11 novembre 2024.
Saint Martin
Je voudrais m’arrêter un instant sur l’épisode du manteau partagé par le jeune Martin, pas encore baptisé, pour habiller un pauvre.
Voici ce qu’écrit à ce sujet Sulpice Sévére : « L’homme rempli de Dieu comprit donc que ce pauvre lui était réservé, puisque les autres hommes ne lui accordaient aucune pitié » (Vita Martini 3, 1).
Il n’y a pas ici une mission consciente de Martin de venir au secours du pauvre, il y a une adhésion de l’homme de Dieu à la volonté de celui qu’il sert. On a là, affirmée, la manière dont s’articulent la vie monastique et le ministère chez l’Apôtre des Gaules. Bien plus qu’une juxtaposition, il y a une logique qui naît de l’obéissance à la volonté de Dieu, une nécessité de se soumettre à la Parole de Dieu.

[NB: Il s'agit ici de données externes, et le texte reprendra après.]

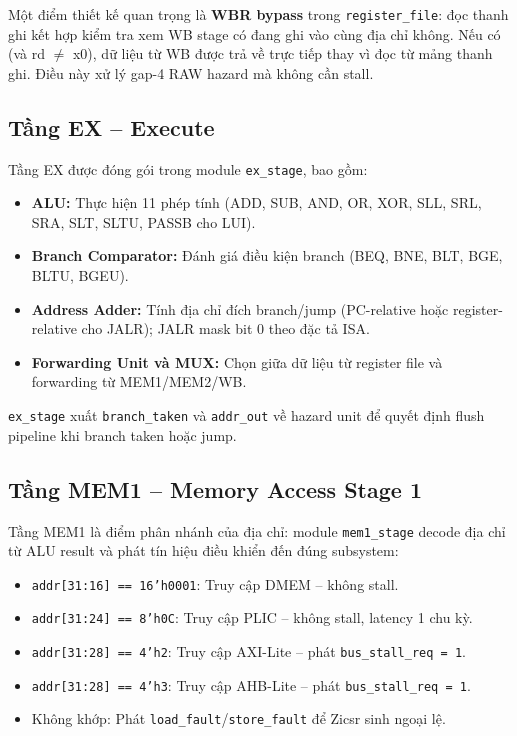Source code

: Một điểm thiết kế quan trọng là \textbf{WBR bypass} trong \texttt{register\_file}: đọc thanh ghi kết hợp kiểm tra xem WB stage có đang ghi vào cùng địa chỉ không. Nếu có (và rd $\neq$ x0), dữ liệu từ WB được trả về trực tiếp thay vì đọc từ mảng thanh ghi. Điều này xử lý gap-4 RAW hazard mà không cần stall.

\subsection{Tầng EX -- Execute}

Tầng EX được đóng gói trong module \texttt{ex\_stage}, bao gồm:
\begin{itemize}
    \item \textbf{ALU:} Thực hiện 11 phép tính (ADD, SUB, AND, OR, XOR, SLL, SRL, SRA, SLT, SLTU, PASSB cho LUI).
    \item \textbf{Branch Comparator:} Đánh giá điều kiện branch (BEQ, BNE, BLT, BGE, BLTU, BGEU).
    \item \textbf{Address Adder:} Tính địa chỉ đích branch/jump (PC-relative hoặc register-relative cho JALR); JALR mask bit 0 theo đặc tả ISA.
    \item \textbf{Forwarding Unit và MUX:} Chọn giữa dữ liệu từ register file và forwarding từ MEM1/MEM2/WB.
\end{itemize}

\texttt{ex\_stage} xuất \texttt{branch\_taken} và \texttt{addr\_out} về hazard unit để quyết định flush pipeline khi branch taken hoặc jump.

\subsection{Tầng MEM1 -- Memory Access Stage 1}

Tầng MEM1 là điểm phân nhánh của địa chỉ: module \texttt{mem1\_stage} decode địa chỉ từ ALU result và phát tín hiệu điều khiển đến đúng subsystem:

\begin{itemize}
    \item \texttt{addr[31:16] == 16'h0001}: Truy cập DMEM -- không stall.
    \item \texttt{addr[31:24] == 8'h0C}: Truy cập PLIC -- không stall, latency 1 chu kỳ.
    \item \texttt{addr[31:28] == 4'h2}: Truy cập AXI-Lite -- phát \texttt{bus\_stall\_req = 1}.
    \item \texttt{addr[31:28] == 4'h3}: Truy cập AHB-Lite -- phát \texttt{bus\_stall\_req = 1}.
    \item Không khớp: Phát \texttt{load\_fault}/\texttt{store\_fault} để Zicsr sinh ngoại lệ.
\end{itemize}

Le geste de Martin de partager la chlamyde dont il était vêtu et qui était son seul vêtement, car – précise le texte – « il avait déjà sacrifié tout le reste pour des œuvres semblables », entraîne les réactions des spectateurs qui se moquent de Martin dont l’habillement est désormais mutilé ; ces railleries peuvent être rapprochées de celles des témoins de la crucifixion.
Martin est ici identifié au Christ. Dans le passage qui suit, par la référence évangélique, « J’étais nu et vous m’avez habillé » (Mt 25, 36), Sulpice identifie le pauvre au Christ. Dans un songe, Martin voit le Christ habillé de la moitié de la chlamyde dont il avait revêtu le pauvre et il l’entend proclamer : « Martin, qui n’est encore que catéchumène, m’a couvert de ce vêtement » (Vita Martini 3, 3).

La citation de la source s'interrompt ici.